Formula One’s bosses are having ongoing debates on how to best deal with the problem of rising inflation and the cost of living. As a consequence, teams are hesitant to keep investing in their cars’ upgrades until they get reassurance on the possibility of being in breach of the spending rules.
Despite being in the first half of the season, many teams have talked about the difficulty of staying within the newly imposed budget cap. McLaren, for example, has admitted being very close to breaking the current cap set at $140 million.
As a consequence of the reduced amount of money, McLaren’s team boss Andreas Seidl has revealed that the team has stopped working on any major developments to its MCL-36.
“Hopefully it is not just us who had to pull the handbrake in terms of further developments, due to the restrictions we're having mainly from the cost cap side,” explained Seidl, speaking about the work on improving the team’s car.
“But there are also the restrictions you have nowadays with further limited wind tunnel time, so you really need to be very careful with how you use your wind tunnel time.”
McLaren believes that, while major developments are on hold, it can still extract more pace from its current car through a better understanding of it and some minor tweaks.
“The main thing at the moment is still to try to unlock more performance from the package we are having. Then we need to see which further, let's say, small little changes to the car will come throughout the course of the season”
Although the team’s 2022 campaign hasn’t started off as expected, with McLaren having to deal with some brake problems suffered in pre-season testing, it has since made a decent recovery.

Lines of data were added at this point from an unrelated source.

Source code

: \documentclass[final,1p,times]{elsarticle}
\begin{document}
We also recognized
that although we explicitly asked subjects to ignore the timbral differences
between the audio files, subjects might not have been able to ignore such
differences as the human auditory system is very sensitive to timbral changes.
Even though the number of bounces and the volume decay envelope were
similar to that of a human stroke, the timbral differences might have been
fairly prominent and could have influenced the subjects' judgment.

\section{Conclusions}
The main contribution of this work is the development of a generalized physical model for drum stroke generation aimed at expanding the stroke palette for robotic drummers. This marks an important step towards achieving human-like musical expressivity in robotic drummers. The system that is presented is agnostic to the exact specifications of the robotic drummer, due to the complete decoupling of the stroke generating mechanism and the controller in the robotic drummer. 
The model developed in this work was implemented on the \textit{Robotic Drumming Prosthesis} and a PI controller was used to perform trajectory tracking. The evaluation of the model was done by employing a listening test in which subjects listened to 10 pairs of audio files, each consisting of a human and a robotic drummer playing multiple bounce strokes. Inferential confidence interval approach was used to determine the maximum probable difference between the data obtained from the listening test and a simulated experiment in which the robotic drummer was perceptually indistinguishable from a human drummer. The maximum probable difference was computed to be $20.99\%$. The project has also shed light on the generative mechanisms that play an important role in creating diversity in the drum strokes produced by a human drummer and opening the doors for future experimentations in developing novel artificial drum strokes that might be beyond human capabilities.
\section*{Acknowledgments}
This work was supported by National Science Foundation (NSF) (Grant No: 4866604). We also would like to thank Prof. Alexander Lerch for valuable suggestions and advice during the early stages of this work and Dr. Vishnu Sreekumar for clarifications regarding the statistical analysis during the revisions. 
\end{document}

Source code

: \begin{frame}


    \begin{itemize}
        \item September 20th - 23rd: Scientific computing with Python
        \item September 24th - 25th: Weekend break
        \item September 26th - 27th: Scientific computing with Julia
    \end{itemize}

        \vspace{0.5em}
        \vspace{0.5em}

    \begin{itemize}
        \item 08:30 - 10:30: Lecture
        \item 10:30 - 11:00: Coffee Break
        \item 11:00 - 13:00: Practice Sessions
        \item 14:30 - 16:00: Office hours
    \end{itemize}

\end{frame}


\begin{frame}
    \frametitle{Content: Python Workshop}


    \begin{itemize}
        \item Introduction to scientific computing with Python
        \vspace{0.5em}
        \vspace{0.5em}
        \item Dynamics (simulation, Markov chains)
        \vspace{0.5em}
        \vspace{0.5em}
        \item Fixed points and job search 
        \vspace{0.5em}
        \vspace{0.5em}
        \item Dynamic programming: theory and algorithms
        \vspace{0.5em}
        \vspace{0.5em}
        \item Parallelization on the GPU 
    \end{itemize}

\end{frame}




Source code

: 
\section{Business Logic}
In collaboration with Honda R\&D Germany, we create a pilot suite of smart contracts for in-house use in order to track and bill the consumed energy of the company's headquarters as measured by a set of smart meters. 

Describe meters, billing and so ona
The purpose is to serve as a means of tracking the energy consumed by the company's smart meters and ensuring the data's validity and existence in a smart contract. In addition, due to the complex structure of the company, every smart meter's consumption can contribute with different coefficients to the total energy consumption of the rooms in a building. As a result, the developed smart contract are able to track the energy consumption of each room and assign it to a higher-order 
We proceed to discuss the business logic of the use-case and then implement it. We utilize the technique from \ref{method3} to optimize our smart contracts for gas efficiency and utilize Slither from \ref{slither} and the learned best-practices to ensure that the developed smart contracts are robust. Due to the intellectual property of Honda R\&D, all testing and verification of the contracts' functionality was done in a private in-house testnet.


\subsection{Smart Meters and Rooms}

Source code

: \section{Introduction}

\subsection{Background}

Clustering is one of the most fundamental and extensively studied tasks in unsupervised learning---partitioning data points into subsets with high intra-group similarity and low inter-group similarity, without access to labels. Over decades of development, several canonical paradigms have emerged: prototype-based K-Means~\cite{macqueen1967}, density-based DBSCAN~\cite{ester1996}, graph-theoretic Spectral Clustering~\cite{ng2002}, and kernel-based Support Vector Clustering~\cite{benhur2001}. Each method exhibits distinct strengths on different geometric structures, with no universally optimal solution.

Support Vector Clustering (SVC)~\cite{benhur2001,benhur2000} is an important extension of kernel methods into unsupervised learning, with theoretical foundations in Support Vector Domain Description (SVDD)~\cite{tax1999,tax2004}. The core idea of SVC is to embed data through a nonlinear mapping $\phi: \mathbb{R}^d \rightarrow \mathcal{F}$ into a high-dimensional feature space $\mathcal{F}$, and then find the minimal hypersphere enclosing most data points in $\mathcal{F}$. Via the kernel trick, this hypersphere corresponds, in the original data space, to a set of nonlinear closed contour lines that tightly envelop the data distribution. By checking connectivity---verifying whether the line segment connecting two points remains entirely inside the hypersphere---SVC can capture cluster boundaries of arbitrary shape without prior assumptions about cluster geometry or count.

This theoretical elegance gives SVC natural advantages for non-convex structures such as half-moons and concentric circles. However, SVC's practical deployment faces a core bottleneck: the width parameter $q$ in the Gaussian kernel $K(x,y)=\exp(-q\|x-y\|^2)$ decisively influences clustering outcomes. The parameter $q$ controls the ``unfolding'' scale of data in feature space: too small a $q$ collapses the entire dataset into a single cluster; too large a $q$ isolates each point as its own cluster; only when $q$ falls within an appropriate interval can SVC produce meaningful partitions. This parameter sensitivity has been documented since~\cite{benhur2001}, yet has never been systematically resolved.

Seidl feels that this year’s car is a much better overall package than its 2021 challenger, with the team having made steps in addressing some of its key weaknesses, such as poor performance in low-speed corners.
“I think we made a good step forward in terms of some of the weaknesses last year, for example in the low speed,” he said.
“I definitely think that the car is now more suitable for all kinds of tracks. But at the same time, probably also, with these cars also being so new, you still see big swings between all the different cars we are battling with from track to track.
“One weekend you are the third or fourth fastest team, and then the next week you're suddenly qualifying the seventh fastest team.
“Also, if you look at our side, I think the season so far definitely is a bit of an up and down one. Difficult starts for the known reasons and really strong weekends in Melbourne and Imola. Then more challenging weekends before the strong Monaco weekend in terms of performance.
“We have to improve to just be more consistently at the top of the midfield.”